■ DESCRIPTION OF THE TASK: Of all the entries below, retype only the lines from the one with "[^1_pg016]: प्रसिद्धार्थपदैर्युक्तम्. मा." through the one with "[^6_pg019]: न ह्येत. चौ. मु.", exactly as they appear.

■ DATA SUPPLIED:

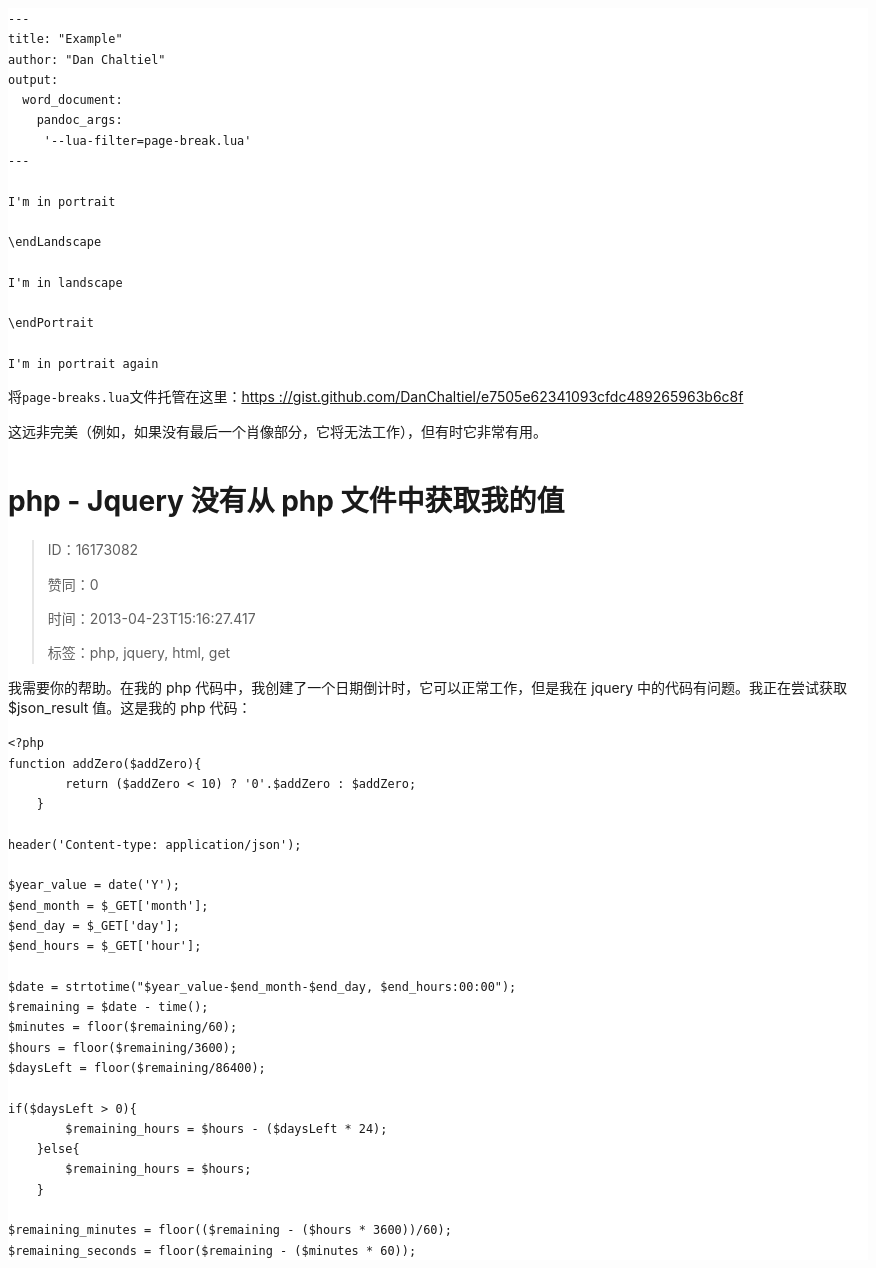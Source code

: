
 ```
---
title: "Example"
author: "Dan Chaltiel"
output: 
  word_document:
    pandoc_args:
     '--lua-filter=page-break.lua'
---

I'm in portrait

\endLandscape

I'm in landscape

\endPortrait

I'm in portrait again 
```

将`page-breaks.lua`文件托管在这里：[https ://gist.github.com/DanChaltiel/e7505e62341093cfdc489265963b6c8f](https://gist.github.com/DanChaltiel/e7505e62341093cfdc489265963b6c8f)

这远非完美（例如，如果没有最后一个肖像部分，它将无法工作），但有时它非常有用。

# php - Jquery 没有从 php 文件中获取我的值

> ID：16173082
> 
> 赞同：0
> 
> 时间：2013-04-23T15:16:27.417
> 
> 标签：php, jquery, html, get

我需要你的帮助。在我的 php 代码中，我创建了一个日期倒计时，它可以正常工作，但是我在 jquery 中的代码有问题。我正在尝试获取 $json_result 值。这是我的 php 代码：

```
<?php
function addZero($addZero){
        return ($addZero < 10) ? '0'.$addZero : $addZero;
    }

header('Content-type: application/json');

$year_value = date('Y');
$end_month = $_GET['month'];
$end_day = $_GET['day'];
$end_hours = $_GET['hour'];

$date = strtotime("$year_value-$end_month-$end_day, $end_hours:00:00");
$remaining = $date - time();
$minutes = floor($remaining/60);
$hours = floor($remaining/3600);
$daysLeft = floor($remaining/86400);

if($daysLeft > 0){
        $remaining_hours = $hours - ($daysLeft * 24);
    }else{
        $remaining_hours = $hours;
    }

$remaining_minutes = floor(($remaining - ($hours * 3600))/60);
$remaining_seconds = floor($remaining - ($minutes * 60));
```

---

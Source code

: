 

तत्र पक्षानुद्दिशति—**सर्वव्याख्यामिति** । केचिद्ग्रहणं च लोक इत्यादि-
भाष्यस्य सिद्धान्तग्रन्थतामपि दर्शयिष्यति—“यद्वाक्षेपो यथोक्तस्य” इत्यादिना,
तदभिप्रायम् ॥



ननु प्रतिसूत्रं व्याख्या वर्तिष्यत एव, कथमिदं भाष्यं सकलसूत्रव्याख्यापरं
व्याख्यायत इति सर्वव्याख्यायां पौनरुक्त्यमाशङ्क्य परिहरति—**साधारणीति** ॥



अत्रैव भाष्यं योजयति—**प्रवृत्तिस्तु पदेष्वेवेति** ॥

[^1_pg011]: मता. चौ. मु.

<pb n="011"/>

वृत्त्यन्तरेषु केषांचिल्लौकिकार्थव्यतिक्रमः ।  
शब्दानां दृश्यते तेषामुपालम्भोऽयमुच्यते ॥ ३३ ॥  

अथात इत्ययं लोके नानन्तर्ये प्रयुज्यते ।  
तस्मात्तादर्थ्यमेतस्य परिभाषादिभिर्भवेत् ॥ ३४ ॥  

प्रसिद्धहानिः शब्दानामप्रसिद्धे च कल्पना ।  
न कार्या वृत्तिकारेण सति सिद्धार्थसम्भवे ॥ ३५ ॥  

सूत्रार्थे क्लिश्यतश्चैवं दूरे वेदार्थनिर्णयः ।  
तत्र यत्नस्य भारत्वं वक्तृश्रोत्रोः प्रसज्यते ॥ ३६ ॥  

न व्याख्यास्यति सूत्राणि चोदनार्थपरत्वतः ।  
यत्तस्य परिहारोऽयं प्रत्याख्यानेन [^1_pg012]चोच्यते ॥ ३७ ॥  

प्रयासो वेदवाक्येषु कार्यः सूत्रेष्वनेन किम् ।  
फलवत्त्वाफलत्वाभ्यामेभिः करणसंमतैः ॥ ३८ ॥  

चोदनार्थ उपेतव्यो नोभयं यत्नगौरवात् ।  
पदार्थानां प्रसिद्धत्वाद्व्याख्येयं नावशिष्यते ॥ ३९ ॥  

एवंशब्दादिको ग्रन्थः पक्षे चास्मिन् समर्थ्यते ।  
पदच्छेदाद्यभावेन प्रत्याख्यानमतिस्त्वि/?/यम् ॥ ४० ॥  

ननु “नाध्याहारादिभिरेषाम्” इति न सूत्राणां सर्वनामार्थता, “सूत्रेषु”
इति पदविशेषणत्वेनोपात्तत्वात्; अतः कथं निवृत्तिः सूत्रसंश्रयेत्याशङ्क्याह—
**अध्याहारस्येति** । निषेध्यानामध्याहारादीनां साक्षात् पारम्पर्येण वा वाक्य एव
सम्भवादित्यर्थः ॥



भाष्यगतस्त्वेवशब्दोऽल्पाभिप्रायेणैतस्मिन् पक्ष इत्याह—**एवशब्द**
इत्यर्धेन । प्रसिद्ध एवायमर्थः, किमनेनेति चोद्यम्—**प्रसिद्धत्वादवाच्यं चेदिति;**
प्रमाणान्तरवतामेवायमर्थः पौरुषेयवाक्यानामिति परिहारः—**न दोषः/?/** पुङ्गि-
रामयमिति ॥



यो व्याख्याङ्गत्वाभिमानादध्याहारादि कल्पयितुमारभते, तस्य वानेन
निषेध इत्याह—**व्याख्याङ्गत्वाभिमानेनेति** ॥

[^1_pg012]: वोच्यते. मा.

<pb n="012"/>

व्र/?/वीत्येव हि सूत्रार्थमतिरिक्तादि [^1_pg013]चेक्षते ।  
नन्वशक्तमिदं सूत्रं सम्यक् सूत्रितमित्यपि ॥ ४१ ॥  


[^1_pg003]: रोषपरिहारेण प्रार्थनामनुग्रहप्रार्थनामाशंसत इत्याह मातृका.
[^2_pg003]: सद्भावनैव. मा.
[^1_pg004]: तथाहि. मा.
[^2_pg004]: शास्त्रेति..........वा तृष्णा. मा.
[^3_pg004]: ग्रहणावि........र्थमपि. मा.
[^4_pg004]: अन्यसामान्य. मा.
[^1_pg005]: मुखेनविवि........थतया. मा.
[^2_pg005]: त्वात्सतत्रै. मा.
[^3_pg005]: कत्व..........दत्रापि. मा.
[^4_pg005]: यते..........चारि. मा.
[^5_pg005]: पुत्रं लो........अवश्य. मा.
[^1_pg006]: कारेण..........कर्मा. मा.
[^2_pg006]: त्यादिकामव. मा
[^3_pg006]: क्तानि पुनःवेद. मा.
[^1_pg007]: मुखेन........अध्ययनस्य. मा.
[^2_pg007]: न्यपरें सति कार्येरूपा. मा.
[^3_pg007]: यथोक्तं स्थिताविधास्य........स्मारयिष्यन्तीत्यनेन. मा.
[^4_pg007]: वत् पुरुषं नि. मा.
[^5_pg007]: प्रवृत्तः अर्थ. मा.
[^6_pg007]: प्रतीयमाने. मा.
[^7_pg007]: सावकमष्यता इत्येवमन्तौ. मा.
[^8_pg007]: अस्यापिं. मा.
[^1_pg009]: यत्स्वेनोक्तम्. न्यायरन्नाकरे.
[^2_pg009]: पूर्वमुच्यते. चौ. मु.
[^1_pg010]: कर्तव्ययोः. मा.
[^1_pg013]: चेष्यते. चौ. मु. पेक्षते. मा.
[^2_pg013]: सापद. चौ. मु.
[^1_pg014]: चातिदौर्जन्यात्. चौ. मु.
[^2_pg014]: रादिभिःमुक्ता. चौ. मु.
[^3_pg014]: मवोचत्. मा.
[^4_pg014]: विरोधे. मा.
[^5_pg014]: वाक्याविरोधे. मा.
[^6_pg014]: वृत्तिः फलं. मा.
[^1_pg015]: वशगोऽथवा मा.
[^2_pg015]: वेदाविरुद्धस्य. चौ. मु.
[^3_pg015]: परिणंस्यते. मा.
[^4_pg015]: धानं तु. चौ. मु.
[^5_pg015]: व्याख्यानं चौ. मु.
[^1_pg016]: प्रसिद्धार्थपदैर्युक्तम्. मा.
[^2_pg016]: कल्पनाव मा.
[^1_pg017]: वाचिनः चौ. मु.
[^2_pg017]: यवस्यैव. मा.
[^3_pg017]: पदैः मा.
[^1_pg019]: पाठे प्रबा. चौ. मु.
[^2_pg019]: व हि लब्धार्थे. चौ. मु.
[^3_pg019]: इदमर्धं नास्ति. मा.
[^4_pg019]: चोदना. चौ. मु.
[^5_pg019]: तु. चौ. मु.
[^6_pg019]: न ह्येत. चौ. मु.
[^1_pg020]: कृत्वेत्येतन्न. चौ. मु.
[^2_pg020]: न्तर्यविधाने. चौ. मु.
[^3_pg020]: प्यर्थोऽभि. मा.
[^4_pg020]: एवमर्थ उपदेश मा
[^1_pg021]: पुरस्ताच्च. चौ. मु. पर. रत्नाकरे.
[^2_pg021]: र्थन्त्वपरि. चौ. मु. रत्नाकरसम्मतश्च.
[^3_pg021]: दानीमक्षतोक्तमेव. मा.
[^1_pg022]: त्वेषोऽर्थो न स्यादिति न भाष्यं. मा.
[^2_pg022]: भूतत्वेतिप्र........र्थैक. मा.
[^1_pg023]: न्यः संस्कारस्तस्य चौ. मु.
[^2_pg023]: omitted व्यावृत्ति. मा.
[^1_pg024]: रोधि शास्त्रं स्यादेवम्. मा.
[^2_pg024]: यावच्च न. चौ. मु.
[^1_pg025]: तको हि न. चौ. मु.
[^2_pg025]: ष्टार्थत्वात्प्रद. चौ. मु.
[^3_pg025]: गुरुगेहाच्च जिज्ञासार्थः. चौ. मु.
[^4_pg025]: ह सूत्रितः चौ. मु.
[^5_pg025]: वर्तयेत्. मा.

--

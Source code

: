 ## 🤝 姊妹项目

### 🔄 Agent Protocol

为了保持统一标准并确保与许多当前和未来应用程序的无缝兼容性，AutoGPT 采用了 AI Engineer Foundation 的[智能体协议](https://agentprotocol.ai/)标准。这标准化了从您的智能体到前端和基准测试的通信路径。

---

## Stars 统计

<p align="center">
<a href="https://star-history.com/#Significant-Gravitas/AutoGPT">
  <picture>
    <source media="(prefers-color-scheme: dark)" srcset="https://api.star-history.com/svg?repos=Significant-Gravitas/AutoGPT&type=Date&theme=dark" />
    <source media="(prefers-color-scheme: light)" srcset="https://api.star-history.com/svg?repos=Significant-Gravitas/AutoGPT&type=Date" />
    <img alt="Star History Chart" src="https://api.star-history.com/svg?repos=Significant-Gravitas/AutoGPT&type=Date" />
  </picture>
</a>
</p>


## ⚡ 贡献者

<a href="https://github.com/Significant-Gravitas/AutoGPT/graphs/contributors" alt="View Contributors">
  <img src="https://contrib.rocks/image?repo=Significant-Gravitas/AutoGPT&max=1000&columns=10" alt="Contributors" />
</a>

■ ANSWER BELOW:
[^1_pg016]: प्रसिद्धार्थपदैर्युक्तम्. मा.
[^2_pg016]: कल्पनाव मा.
[^1_pg017]: वाचिनः चौ. मु.
[^2_pg017]: यवस्यैव. मा.
[^3_pg017]: पदैः मा.
[^1_pg019]: पाठे प्रबा. चौ. मु.
[^2_pg019]: व हि लब्धार्थे. चौ. मु.
[^3_pg019]: इदमर्धं नास्ति. मा.
[^4_pg019]: चोदना. चौ. मु.
[^5_pg019]: तु. चौ. मु.
[^6_pg019]: न ह्येत. चौ. मु.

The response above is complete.